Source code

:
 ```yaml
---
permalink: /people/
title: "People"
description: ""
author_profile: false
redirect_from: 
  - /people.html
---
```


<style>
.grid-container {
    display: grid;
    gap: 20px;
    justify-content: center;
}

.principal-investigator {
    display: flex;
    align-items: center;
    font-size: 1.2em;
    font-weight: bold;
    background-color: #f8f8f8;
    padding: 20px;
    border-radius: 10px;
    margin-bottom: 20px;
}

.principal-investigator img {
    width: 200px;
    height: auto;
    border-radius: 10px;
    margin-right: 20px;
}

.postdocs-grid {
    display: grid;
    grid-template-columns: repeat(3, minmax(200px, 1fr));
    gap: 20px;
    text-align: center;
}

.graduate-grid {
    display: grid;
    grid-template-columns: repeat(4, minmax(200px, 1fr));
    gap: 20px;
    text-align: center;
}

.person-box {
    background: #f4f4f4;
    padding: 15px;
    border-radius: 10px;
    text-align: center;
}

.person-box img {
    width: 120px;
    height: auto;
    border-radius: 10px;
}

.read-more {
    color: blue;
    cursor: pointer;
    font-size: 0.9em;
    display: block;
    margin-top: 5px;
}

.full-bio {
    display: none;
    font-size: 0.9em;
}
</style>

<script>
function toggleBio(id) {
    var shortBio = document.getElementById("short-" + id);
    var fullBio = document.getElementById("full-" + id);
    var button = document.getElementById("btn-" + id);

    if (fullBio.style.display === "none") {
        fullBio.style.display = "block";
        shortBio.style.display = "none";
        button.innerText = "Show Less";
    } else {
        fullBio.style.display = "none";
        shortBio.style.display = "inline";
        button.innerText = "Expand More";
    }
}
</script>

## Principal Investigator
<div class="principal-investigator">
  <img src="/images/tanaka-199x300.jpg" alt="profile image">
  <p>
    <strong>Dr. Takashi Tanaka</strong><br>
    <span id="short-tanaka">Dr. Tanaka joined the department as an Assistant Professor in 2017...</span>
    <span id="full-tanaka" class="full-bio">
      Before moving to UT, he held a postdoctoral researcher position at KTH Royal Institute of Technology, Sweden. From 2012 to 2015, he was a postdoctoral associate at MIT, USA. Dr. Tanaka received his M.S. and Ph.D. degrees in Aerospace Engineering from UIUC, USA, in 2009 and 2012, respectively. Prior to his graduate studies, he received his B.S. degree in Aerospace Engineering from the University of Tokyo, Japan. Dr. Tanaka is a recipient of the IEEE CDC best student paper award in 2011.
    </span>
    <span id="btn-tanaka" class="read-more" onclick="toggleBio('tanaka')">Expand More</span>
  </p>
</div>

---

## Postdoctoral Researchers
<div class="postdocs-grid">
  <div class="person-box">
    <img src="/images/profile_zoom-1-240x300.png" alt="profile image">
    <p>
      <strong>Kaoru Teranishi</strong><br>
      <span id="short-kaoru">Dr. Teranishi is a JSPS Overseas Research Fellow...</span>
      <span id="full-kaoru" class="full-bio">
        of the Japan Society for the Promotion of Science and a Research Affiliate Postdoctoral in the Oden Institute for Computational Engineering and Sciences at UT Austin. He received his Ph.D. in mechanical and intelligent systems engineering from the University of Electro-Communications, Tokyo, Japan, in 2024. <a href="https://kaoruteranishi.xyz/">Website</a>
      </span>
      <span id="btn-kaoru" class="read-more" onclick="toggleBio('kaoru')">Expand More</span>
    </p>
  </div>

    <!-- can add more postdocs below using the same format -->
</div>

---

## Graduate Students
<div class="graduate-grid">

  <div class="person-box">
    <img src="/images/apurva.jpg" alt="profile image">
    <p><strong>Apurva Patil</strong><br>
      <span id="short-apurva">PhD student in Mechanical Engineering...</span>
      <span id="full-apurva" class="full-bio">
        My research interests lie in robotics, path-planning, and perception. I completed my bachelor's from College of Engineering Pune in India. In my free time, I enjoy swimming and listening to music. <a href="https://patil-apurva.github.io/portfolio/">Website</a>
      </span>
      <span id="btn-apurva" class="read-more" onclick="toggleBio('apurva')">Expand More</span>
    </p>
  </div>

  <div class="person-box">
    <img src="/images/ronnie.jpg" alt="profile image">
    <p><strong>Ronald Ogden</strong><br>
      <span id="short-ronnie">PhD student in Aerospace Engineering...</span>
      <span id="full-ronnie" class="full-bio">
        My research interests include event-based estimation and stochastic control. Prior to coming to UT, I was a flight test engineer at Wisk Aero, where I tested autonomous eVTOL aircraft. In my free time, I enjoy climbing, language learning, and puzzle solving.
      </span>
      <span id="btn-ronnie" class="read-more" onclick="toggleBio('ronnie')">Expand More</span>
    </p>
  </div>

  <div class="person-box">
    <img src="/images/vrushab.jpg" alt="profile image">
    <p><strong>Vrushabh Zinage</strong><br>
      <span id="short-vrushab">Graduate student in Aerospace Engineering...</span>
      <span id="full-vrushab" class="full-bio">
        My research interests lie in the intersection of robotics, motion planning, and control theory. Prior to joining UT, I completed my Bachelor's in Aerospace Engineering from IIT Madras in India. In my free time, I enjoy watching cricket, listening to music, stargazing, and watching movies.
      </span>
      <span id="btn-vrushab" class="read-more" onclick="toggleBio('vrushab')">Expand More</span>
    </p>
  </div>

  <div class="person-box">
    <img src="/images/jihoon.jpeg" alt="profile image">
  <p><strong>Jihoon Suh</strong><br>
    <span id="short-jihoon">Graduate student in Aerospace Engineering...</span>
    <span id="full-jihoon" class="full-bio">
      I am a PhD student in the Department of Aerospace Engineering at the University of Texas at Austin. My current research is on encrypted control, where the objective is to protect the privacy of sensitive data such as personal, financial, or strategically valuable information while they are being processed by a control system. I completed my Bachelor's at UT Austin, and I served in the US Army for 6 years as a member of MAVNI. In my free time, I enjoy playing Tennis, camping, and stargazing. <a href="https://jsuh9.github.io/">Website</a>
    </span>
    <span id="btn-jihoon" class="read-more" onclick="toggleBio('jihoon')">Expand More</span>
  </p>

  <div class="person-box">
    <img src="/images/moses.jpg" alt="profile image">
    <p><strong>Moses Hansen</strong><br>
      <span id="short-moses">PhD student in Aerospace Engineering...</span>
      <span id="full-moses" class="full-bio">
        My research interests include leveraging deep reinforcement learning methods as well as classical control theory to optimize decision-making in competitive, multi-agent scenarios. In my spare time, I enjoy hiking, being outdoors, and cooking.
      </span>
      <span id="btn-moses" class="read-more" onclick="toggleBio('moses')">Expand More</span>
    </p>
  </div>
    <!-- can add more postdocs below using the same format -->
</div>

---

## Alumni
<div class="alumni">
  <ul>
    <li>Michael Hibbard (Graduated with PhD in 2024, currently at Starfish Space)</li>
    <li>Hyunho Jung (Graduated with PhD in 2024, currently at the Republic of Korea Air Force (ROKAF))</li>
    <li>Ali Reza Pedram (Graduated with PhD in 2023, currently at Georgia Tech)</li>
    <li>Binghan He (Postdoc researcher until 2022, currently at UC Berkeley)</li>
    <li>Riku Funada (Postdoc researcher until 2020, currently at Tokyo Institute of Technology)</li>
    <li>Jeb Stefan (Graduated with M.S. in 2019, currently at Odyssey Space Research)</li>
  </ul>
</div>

- **The problem**: Copy out, in full, each line above that has the word "Tokyo" in it.

- **Task answer**:
      Before moving to UT, he held a postdoctoral researcher position at KTH Royal Institute of Technology, Sweden. From 2012 to 2015, he was a postdoctoral associate at MIT, USA. Dr. Tanaka received his M.S. and Ph.D. degrees in Aerospace Engineering from UIUC, USA, in 2009 and 2012, respectively. Prior to his graduate studies, he received his B.S. degree in Aerospace Engineering from the University of Tokyo, Japan. Dr. Tanaka is a recipient of the IEEE CDC best student paper award in 2011.
        of the Japan Society for the Promotion of Science and a Research Affiliate Postdoctoral in the Oden Institute for Computational Engineering and Sciences at UT Austin. He received his Ph.D. in mechanical and intelligent systems engineering from the University of Electro-Communications, Tokyo, Japan, in 2024. <a href="https://kaoruteranishi.xyz/">Website</a>
    <li>Riku Funada (Postdoc researcher until 2020, currently at Tokyo Institute of Technology)</li>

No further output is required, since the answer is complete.